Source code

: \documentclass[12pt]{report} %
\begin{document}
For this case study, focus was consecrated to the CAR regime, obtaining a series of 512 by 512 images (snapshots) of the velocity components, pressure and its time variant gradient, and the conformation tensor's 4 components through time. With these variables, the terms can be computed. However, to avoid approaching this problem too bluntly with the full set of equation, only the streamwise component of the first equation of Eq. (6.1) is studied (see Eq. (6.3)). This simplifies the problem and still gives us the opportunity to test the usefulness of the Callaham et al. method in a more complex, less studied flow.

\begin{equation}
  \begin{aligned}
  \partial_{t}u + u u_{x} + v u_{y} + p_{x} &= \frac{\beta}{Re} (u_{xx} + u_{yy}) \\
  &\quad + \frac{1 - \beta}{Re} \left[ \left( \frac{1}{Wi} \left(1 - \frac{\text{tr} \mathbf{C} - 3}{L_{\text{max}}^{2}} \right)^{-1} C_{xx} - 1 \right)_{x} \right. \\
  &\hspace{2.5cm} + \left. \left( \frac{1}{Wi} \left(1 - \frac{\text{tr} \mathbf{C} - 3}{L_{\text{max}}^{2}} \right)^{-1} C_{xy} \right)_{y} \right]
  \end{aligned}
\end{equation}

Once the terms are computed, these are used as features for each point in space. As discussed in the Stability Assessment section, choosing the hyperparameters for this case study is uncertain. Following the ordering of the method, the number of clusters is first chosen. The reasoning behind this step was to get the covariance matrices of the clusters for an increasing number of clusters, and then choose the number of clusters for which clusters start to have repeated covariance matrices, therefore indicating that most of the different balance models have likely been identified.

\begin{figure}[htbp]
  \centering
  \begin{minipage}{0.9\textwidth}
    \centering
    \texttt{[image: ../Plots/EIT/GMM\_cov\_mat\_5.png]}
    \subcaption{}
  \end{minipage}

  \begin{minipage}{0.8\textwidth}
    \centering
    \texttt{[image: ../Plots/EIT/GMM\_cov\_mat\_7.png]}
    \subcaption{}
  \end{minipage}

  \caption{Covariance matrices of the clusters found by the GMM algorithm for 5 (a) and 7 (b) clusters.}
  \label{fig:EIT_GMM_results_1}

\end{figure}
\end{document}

TO DO - Retype the records in their entirety, matching each one exactly.

EXPECTED OUTPUT -
Source code

: \documentclass[12pt]{report} %
\begin{document}
For this case study, focus was consecrated to the CAR regime, obtaining a series of 512 by 512 images (snapshots) of the velocity components, pressure and its time variant gradient, and the conformation tensor's 4 components through time. With these variables, the terms can be computed. However, to avoid approaching this problem too bluntly with the full set of equation, only the streamwise component of the first equation of Eq. (6.1) is studied (see Eq. (6.3)). This simplifies the problem and still gives us the opportunity to test the usefulness of the Callaham et al. method in a more complex, less studied flow.

\begin{equation}
  \begin{aligned}
  \partial_{t}u + u u_{x} + v u_{y} + p_{x} &= \frac{\beta}{Re} (u_{xx} + u_{yy}) \\
  &\quad + \frac{1 - \beta}{Re} \left[ \left( \frac{1}{Wi} \left(1 - \frac{\text{tr} \mathbf{C} - 3}{L_{\text{max}}^{2}} \right)^{-1} C_{xx} - 1 \right)_{x} \right. \\
  &\hspace{2.5cm} + \left. \left( \frac{1}{Wi} \left(1 - \frac{\text{tr} \mathbf{C} - 3}{L_{\text{max}}^{2}} \right)^{-1} C_{xy} \right)_{y} \right]
  \end{aligned}
\end{equation}

Once the terms are computed, these are used as features for each point in space. As discussed in the Stability Assessment section, choosing the hyperparameters for this case study is uncertain. Following the ordering of the method, the number of clusters is first chosen. The reasoning behind this step was to get the covariance matrices of the clusters for an increasing number of clusters, and then choose the number of clusters for which clusters start to have repeated covariance matrices, therefore indicating that most of the different balance models have likely been identified.

\begin{figure}[htbp]
  \centering
  \begin{minipage}{0.9\textwidth}
    \centering
    \texttt{[image: ../Plots/EIT/GMM\_cov\_mat\_5.png]}
    \subcaption{}
  \end{minipage}

  \begin{minipage}{0.8\textwidth}
    \centering
    \texttt{[image: ../Plots/EIT/GMM\_cov\_mat\_7.png]}
    \subcaption{}
  \end{minipage}

  \caption{Covariance matrices of the clusters found by the GMM algorithm for 5 (a) and 7 (b) clusters.}
  \label{fig:EIT_GMM_results_1}

\end{figure}
\end{document}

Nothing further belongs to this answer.